SMITH: Well we hope as soon as possible. The intention for our contribution is to look immediately to the long-term reconstruction, and to provide on a long-term basis, reconstruction of housing, of water, and energy. There's been a substantial, as you would expect, deterioration of water and sanitation services, an appalling lack of shelter, and also just a provision of energy.

So our contribution, as is a substantial part of the international contribution, aimed at trying to restore that long-term vital infrastructure shelter, water, and power. But it's, as people would have seen from the images that were so distressing when the conflict was at its peak in January, you know, there is a very substantial reconstruction program to be done. But one of the reasons Australia pledged and one of the themes resonating from the conference itself has been Australia and the international community seeing this long-term contribution as assisting, and underscoring, the need for the peace process and the need for an enhanced application to the peace process, and the need for a two nation-state solution as the only viable way of trying to get an enduring, sustainable peace in the Middle East.

COMPERE: If I could shift your focus to Afghanistan for a moment. Another $5 million for mine clearing - how big a problem is it there?

SMITH: This is a substantial, long-term problem, and the $5 million that I've announced today is in response to the United Nations request. The United Nations has had a mine clearing effort in Afghanistan for 20 years. That of course makes the historical point that a lot of the mine clearance problems we find in Afghanistan are as a result of the Russian invasion and the Russian conflict.

Australia's got a proud record over a long period of time being a contributor to mine clearance, and over the last half dozen years, we've committed about $75 million not just to Afghanistan but to other countries very badly afflicted - for example, Cambodia. But over the last 12 months or so, in - from the end of 2007 this $5 million contribution makes effectively a $17 million contribution to mine clearance in Afghanistan.

But the solution, as is the case with so many issues in Afghanistan, the mine clearance solution in Afghanistan is going to

take decades, not years.

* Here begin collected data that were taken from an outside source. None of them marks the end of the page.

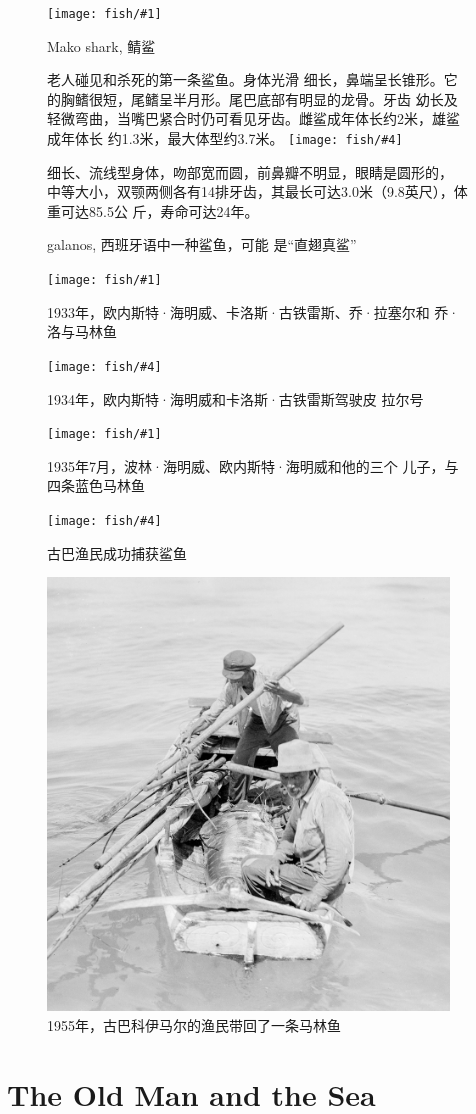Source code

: \documentclass[fontset=ubuntu]{ctexrep}
\newcommand{\dingphotoh}[6] {
  \begin{figure}[htbp!]
    \centering
    \texttt{[image: fish/\#1]}
    \caption{#2}\label{fig:#1}
    \raggedright\small #3
    \vfill \vspace{1cm}
    \centering
    \texttt{[image: fish/\#4]}
    \caption{#5}\label{fig:#4}
    \raggedright\small #6
  \end{figure}
  \clearpage
}
\begin{document}
\dingphotoh{Makoshark}{Mako shark, 鲭鲨}{老人碰见和杀死的第一条鲨鱼。身体光滑
  细长，鼻端呈长锥形。它的胸鳍很短，尾鳍呈半月形。尾巴底部有明显的龙骨。牙齿
  幼长及轻微弯曲，当嘴巴紧合时仍可看见牙齿。雌鲨成年体长约2米，雄鲨成年体长
  约1.3米，最大体型约3.7米。 }{galanos}{galanos, 西班牙语中一种鲨鱼，可能
  是“直翅真鲨”}{细长、流线型身体，吻部宽而圆，前鼻瓣不明显，眼睛是圆形的，
  中等大小，双颚两侧各有14排牙齿，其最长可达3.0米（9.8英尺），体重可达85.5公
  斤，寿命可达24年。}

\dingphotoh{heming1}{1933年，欧内斯特·海明威、卡洛斯·古铁雷斯、乔·拉塞尔和
  乔·洛与马林鱼}{}{heming2}{1934年，欧内斯特·海明威和卡洛斯·古铁雷斯驾驶皮
  拉尔号}{}

\dingphotoh{heming3}{1935年7月，波林·海明威、欧内斯特·海明威和他的三个
  儿子，与四条蓝色马林鱼}{}{heming4}{古巴渔民成功捕获鲨鱼}{}

\begin{figure}[ht!]
  \centering
  \includegraphics[width=0.95\textwidth]{fish/heming5.jpg} \caption{\label{fig:heming5}1955年，古巴科伊马尔的渔民带回了一条马林鱼}
\end{figure}

\chapter{The Old Man and the Sea}
\end{document}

So it's a substantial long-term program.

But it's one of the things that we do which reflects the fact that the current difficulties in Afghanistan won't be solved by military action alone, it will require a combination of military enforcement action, but also humanitarian and development assistance, and we see this very much as being part of that.

COMPERE: Stephen Smith, thanks for your time today.

SMITH: Thanks very much. Thank you.

COMPERE: And Stephen Smith, the Foreign Minister, here on ABC NewsRadio.